I find the appearance of the stag in ALL THAT HEAVEN ALLOWS awkward, in part, because its status as a Symbol is unbalanced by its status as an actual stag, who looks confused and wanders about outside the cabin set. I know this could feed into the arguments for Sirk as Brechtian, but the effect seems too compositionally uncontrolled for that (not to mention I think these sort of effects are falsely ascribed to Brecht).
Last edited by whaleallright on Thu Oct 11, 2007 2:45 am, edited 2 times in total.
mattkc
Joined: Fri Mar 23, 2007 2:32 pm

#79 Post by mattkc »

jonah.77 wrote:I find the appearance of the stag in ALL THAT HEAVEN ALLOWS awkward, in part, because its status as a Symbol is unbalanced by its status as an actual stag, who looks confused and wanders about outside the cabin set. I know this could feed into the arguments for Sirk as Brechtian, but the effect seems too compositionally uncontrolled for that (not to mention I think these sort of effects are falsely ascribed to Brecht).
I know that, at least for me, the greatness of the final shot of ATHA has nothing to with being "Brechtian" at all. In fact, personally I'm really tired of the term. I mean, critics can call certain filmmakers "Brechtian" all they want, but it's become such a cliche that it hardly seems like it means anything. Plus, it does not apply to Sirk. Just as any great artist's work cannot be reduced to a single interpretation, a single phrase or line or two.

As I said before, to me the stag is entirely "Sirkian." And no, that doesn't mean "Brechtian" at all. It rhymes with many other moments throughout his whole oeuvre. Some may find it kind of a funny moment, and in some obvious way it is - it's also tragic, in a kind of similar (but not immediately apparent) way that the end of Imitation of Life is, with Sarah Jane grasping at her mother's casket, begging for forgiveness, but finding only an imitation of life. On the surface ATHA has a happy ending, but does any Sirk really have a truly "happy ending"? They're surrounded by superficiality and materialism, including their own. To repeat myself, the stag is like the monkey at the end of A Scandal in Paris, the toys in There's Always Tomorrow - it's almost like there's no difference, between the human beings and the animals and the inanimate objects, which so often seem to relate directly to the characters and their actions. This artificiality is everywhere in his films: in the lighting (which he described as "not naturalistic"), in the compositions, in the editing.
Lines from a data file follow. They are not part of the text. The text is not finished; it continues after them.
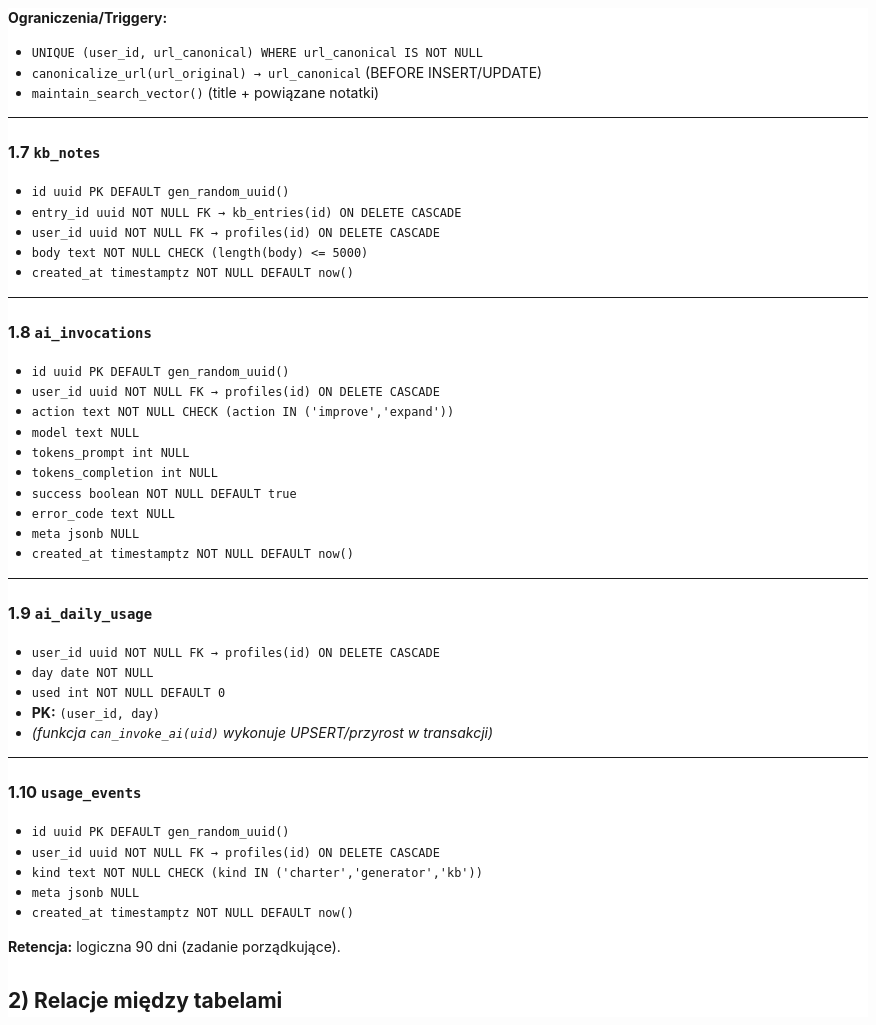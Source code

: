 **Ograniczenia/Triggery:**

- `UNIQUE (user_id, url_canonical) WHERE url_canonical IS NOT NULL`
- `canonicalize_url(url_original) → url_canonical` (BEFORE INSERT/UPDATE)
- `maintain_search_vector()` (title + powiązane notatki)

---

### 1.7 `kb_notes`

- `id uuid PK DEFAULT gen_random_uuid()`
- `entry_id uuid NOT NULL FK → kb_entries(id) ON DELETE CASCADE`
- `user_id uuid NOT NULL FK → profiles(id) ON DELETE CASCADE`
- `body text NOT NULL CHECK (length(body) <= 5000)`
- `created_at timestamptz NOT NULL DEFAULT now()`

---

### 1.8 `ai_invocations`

- `id uuid PK DEFAULT gen_random_uuid()`
- `user_id uuid NOT NULL FK → profiles(id) ON DELETE CASCADE`
- `action text NOT NULL CHECK (action IN ('improve','expand'))`
- `model text NULL`
- `tokens_prompt int NULL`
- `tokens_completion int NULL`
- `success boolean NOT NULL DEFAULT true`
- `error_code text NULL`
- `meta jsonb NULL`
- `created_at timestamptz NOT NULL DEFAULT now()`

---

### 1.9 `ai_daily_usage`

- `user_id uuid NOT NULL FK → profiles(id) ON DELETE CASCADE`
- `day date NOT NULL`
- `used int NOT NULL DEFAULT 0`
- **PK:** `(user_id, day)`
- _(funkcja `can_invoke_ai(uid)` wykonuje UPSERT/przyrost w transakcji)_

---

### 1.10 `usage_events`

- `id uuid PK DEFAULT gen_random_uuid()`
- `user_id uuid NOT NULL FK → profiles(id) ON DELETE CASCADE`
- `kind text NOT NULL CHECK (kind IN ('charter','generator','kb'))`
- `meta jsonb NULL`
- `created_at timestamptz NOT NULL DEFAULT now()`

**Retencja:** logiczna 90 dni (zadanie porządkujące).

## 2) Relacje między tabelami
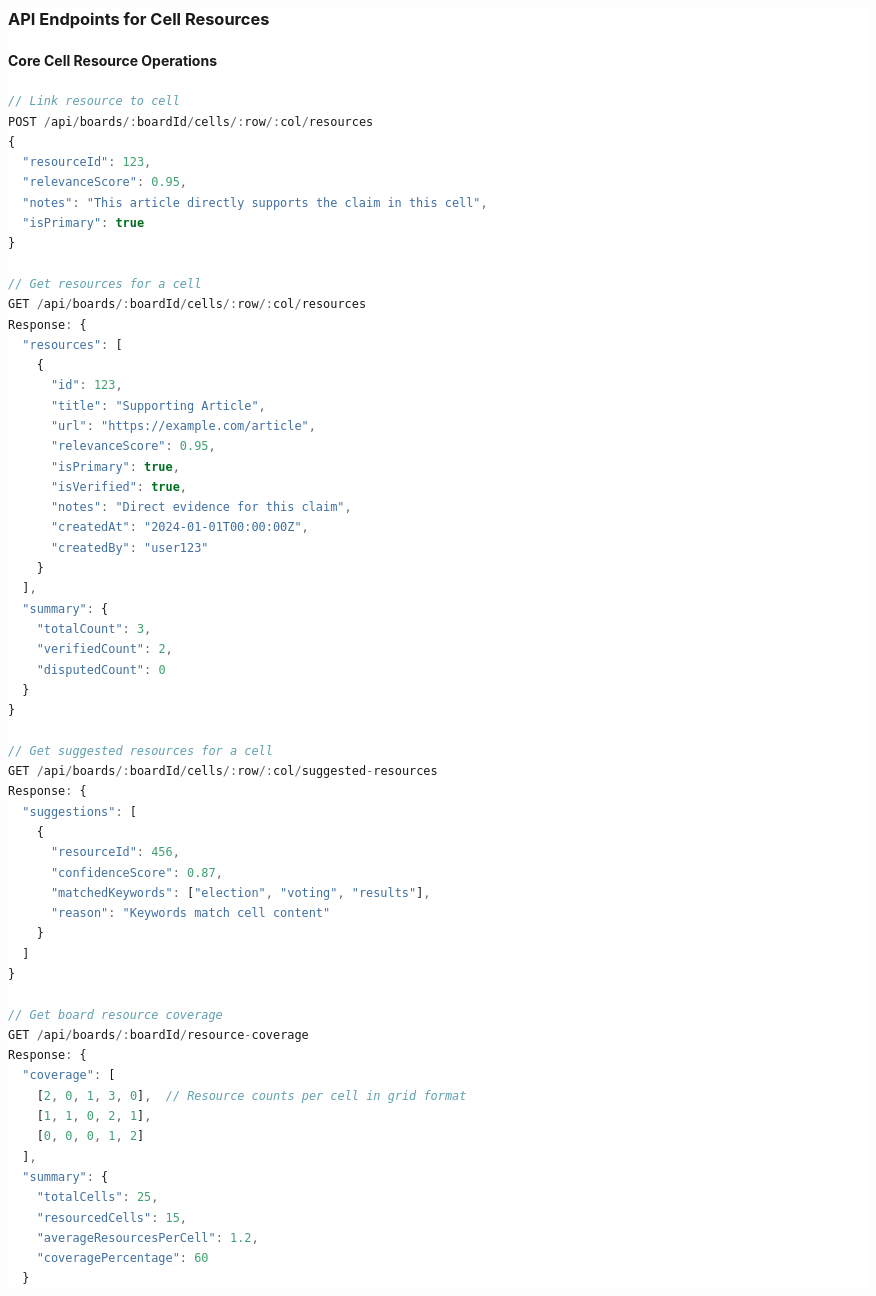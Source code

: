 ### API Endpoints for Cell Resources

#### Core Cell Resource Operations
```javascript
// Link resource to cell
POST /api/boards/:boardId/cells/:row/:col/resources
{
  "resourceId": 123,
  "relevanceScore": 0.95,
  "notes": "This article directly supports the claim in this cell",
  "isPrimary": true
}

// Get resources for a cell
GET /api/boards/:boardId/cells/:row/:col/resources
Response: {
  "resources": [
    {
      "id": 123,
      "title": "Supporting Article",
      "url": "https://example.com/article",
      "relevanceScore": 0.95,
      "isPrimary": true,
      "isVerified": true,
      "notes": "Direct evidence for this claim",
      "createdAt": "2024-01-01T00:00:00Z",
      "createdBy": "user123"
    }
  ],
  "summary": {
    "totalCount": 3,
    "verifiedCount": 2,
    "disputedCount": 0
  }
}

// Get suggested resources for a cell
GET /api/boards/:boardId/cells/:row/:col/suggested-resources
Response: {
  "suggestions": [
    {
      "resourceId": 456,
      "confidenceScore": 0.87,
      "matchedKeywords": ["election", "voting", "results"],
      "reason": "Keywords match cell content"
    }
  ]
}

// Get board resource coverage
GET /api/boards/:boardId/resource-coverage
Response: {
  "coverage": [
    [2, 0, 1, 3, 0],  // Resource counts per cell in grid format
    [1, 1, 0, 2, 1],
    [0, 0, 0, 1, 2]
  ],
  "summary": {
    "totalCells": 25,
    "resourcedCells": 15,
    "averageResourcesPerCell": 1.2,
    "coveragePercentage": 60
  }
```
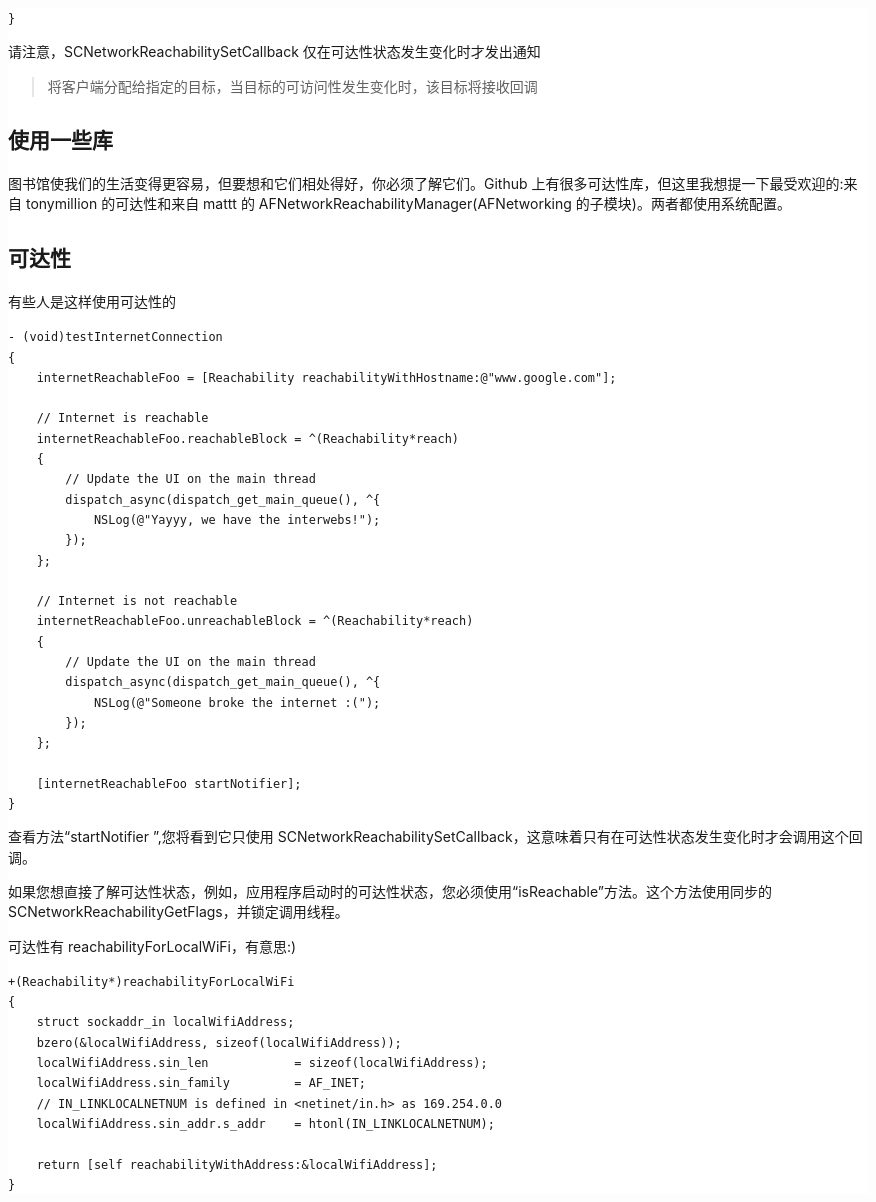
 ```
} 
```

请注意，SCNetworkReachabilitySetCallback 仅在可达性状态发生变化时才发出通知

> 将客户端分配给指定的目标，当目标的可访问性发生变化时，该目标将接收回调

## [](#using-some-libraries)使用一些库

图书馆使我们的生活变得更容易，但要想和它们相处得好，你必须了解它们。Github 上有很多可达性库，但这里我想提一下最受欢迎的:来自 tonymillion 的可达性和来自 mattt 的 AFNetworkReachabilityManager(AFNetworking 的子模块)。两者都使用系统配置。

## [](#reachability)可达性

有些人是这样使用可达性的

```
- (void)testInternetConnection
{   
    internetReachableFoo = [Reachability reachabilityWithHostname:@"www.google.com"];

    // Internet is reachable
    internetReachableFoo.reachableBlock = ^(Reachability*reach)
    {
        // Update the UI on the main thread
        dispatch_async(dispatch_get_main_queue(), ^{
            NSLog(@"Yayyy, we have the interwebs!");
        });
    };

    // Internet is not reachable
    internetReachableFoo.unreachableBlock = ^(Reachability*reach)
    {
        // Update the UI on the main thread
        dispatch_async(dispatch_get_main_queue(), ^{
            NSLog(@"Someone broke the internet :(");
        });
    };

    [internetReachableFoo startNotifier];
} 
```

查看方法“startNotifier ”,您将看到它只使用 SCNetworkReachabilitySetCallback，这意味着只有在可达性状态发生变化时才会调用这个回调。

如果您想直接了解可达性状态，例如，应用程序启动时的可达性状态，您必须使用“isReachable”方法。这个方法使用同步的 SCNetworkReachabilityGetFlags，并锁定调用线程。

可达性有 reachabilityForLocalWiFi，有意思:)

```
+(Reachability*)reachabilityForLocalWiFi
{
    struct sockaddr_in localWifiAddress;
    bzero(&localWifiAddress, sizeof(localWifiAddress));
    localWifiAddress.sin_len            = sizeof(localWifiAddress);
    localWifiAddress.sin_family         = AF_INET;
    // IN_LINKLOCALNETNUM is defined in <netinet/in.h> as 169.254.0.0
    localWifiAddress.sin_addr.s_addr    = htonl(IN_LINKLOCALNETNUM);

    return [self reachabilityWithAddress:&localWifiAddress];
} 
```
For a long time one could be laughed at for writing seriously on Sirk. Most of the attention his films have gotten have been for the wrong reasons: people saw them as "campy," etc. And part of his "popularity" came from stuff Fassbinder wrote on him (which sucks), then Far From Heaven (also sucks), which suggests most have never actually understood his films. As Fred Camper points out:

"Sure, his colors are alluring, and his exaggerations have a certain bleak humor. But ultimately Sirk wasn't in it for the laughs: he was a fatalist, someone who once said that 'happiness exists, if only by virtue of the fact that it can be destroyed.'"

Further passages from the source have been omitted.